More than one-fifth (21.6%) of beneficiaries with COPD had a depression diagnosis at baseline, and 82.1% of those received antidepressants. Nearly one-sixth (16.3%) of the sample were SSDI eligible. Baseline depression heightened risk of death (hazard ratio = 1.13, 95% confidence interval = 1.09-1.18) in beneficiaries who were not eligible for SSDI. In beneficiaries with depression, the association between antidepressant treatment and lower mortality was different according to SSDI eligibility status.

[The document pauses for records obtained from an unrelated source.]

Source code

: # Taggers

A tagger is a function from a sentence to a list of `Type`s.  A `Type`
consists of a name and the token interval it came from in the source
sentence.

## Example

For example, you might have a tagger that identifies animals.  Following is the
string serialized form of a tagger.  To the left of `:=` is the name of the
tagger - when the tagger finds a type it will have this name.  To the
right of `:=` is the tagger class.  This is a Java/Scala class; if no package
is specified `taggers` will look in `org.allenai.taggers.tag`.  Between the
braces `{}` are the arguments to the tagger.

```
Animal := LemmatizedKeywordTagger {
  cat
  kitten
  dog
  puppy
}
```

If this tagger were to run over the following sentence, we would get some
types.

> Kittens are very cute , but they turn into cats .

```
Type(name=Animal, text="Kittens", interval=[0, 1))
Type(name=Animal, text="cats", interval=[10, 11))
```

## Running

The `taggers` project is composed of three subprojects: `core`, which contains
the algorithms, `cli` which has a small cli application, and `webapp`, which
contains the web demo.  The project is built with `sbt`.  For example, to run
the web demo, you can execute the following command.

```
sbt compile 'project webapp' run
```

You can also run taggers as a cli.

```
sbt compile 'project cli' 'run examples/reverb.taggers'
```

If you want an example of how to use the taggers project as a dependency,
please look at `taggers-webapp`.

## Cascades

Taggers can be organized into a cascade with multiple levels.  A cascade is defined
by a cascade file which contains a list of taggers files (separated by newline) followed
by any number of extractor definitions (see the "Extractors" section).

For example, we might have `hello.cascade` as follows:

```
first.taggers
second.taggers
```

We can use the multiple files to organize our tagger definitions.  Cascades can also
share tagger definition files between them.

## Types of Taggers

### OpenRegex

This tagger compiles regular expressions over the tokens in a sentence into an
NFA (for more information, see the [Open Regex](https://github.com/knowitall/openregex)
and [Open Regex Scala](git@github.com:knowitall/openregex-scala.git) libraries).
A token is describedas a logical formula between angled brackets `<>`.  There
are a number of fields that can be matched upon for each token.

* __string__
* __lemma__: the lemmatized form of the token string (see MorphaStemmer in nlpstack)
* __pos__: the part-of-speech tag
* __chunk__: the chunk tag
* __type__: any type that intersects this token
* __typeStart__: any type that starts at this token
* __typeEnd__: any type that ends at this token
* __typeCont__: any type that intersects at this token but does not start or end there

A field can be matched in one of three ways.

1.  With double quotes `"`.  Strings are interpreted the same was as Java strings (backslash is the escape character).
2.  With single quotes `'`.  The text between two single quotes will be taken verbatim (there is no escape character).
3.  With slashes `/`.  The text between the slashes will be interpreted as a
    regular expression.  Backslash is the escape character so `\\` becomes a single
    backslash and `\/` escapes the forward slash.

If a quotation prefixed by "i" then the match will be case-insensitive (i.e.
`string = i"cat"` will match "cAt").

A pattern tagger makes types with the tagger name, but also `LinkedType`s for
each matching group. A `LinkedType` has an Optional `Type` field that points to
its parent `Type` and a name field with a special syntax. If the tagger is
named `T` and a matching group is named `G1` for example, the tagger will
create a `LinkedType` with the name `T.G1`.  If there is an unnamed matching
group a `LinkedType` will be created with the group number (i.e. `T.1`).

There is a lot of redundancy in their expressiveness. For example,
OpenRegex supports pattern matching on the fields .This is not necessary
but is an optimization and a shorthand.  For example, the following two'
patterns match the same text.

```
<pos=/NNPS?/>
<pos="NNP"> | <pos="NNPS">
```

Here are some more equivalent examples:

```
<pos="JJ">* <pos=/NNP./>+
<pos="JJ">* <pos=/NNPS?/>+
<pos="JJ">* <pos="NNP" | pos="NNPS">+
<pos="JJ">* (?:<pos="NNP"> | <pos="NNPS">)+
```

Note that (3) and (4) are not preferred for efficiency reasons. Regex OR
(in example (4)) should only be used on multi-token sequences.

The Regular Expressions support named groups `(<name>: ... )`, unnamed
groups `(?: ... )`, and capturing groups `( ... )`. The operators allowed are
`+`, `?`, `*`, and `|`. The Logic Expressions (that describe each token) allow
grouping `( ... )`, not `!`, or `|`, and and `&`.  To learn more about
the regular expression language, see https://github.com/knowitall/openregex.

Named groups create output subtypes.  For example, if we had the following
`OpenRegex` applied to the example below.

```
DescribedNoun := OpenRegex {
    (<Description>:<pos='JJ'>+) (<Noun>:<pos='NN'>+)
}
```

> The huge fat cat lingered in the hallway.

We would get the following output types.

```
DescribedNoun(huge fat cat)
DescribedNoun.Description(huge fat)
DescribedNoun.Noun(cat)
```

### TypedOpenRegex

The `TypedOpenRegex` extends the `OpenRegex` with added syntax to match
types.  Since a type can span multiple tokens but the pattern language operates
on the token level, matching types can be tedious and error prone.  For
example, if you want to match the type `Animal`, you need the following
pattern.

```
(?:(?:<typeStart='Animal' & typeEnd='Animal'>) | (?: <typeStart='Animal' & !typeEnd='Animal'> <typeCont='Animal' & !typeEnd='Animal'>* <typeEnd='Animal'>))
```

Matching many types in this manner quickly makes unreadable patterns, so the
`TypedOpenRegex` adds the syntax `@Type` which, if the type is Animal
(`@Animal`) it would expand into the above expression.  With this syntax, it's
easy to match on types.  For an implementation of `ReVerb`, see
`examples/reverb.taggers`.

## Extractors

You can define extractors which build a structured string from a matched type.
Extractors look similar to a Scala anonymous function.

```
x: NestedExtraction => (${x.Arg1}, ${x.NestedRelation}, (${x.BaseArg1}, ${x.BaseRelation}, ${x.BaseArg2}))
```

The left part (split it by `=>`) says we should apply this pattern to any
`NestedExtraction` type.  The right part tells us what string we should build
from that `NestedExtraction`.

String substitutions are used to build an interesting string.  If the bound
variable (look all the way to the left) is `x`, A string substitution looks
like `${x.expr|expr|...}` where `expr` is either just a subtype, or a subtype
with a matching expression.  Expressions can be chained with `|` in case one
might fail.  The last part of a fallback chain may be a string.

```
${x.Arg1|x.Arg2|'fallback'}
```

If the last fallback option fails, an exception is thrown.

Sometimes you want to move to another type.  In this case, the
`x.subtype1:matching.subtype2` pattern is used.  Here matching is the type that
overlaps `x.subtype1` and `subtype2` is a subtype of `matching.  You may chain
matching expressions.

Social Security Disability Insurance eligibility modifies the effects of depression and antidepressant treatment on mortality in Medicare beneficiaries with COPD. These data suggest that clinicians should identify and treat depression in individuals with COPD, but further studies are needed to determine the effect of these interventions.
评估在患有慢性阻塞性肺疾病(COPD)的医疗保险受益人群中,抑郁诊断和抗抑郁治疗对 2 年全因死亡率的影响,并确定社会保障残疾保险(SSDI)资格是否改变这些关系。
回顾性队列研究。
2006 年至 2008 年,在独立的 Medicare 部分 D 计划中,对 65 岁及以上的 Medicare 受益人的 5%随机样本。
被诊断患有 COPD 并连续参加 Medicare 部分 A、B 和 D 的受益人(N=75699)。
在基线(2006 年)评估抑郁诊断。抗抑郁治疗的证据是通过时间测量的。协变量包括基线特征、合并症和疾病严重程度。使用 Cox 比例风险模型的生存分析估计了与抑郁诊断或抗抑郁治疗相关的 2 年死亡率(在患有抑郁的受益人群中)。测试了 SSDI 资格与基线抑郁和时间依赖性抗抑郁治疗的交互项。
超过五分之一(21.6%)的 COPD 患者在基线时患有抑郁诊断,其中 82.1%的患者接受了抗抑郁治疗。样本中近六分之一(16.3%)的人有 SSDI 资格。基线抑郁增加了不符合 SSDI 资格的受益人的死亡风险(风险比=1.13,95%置信区间=1.09-1.18)。在患有抑郁的受益人群中,抗抑郁治疗与较低死亡率之间的关系因 SSDI 资格状况而异。
社会保障残疾保险资格改变了抑郁和抗抑郁治疗对 Medicare 患有 COPD 的受益人群死亡率的影响。这些数据表明,临床医生应该识别和治疗 COPD 患者的抑郁,但需要进一步研究来确定这些干预措施的效果。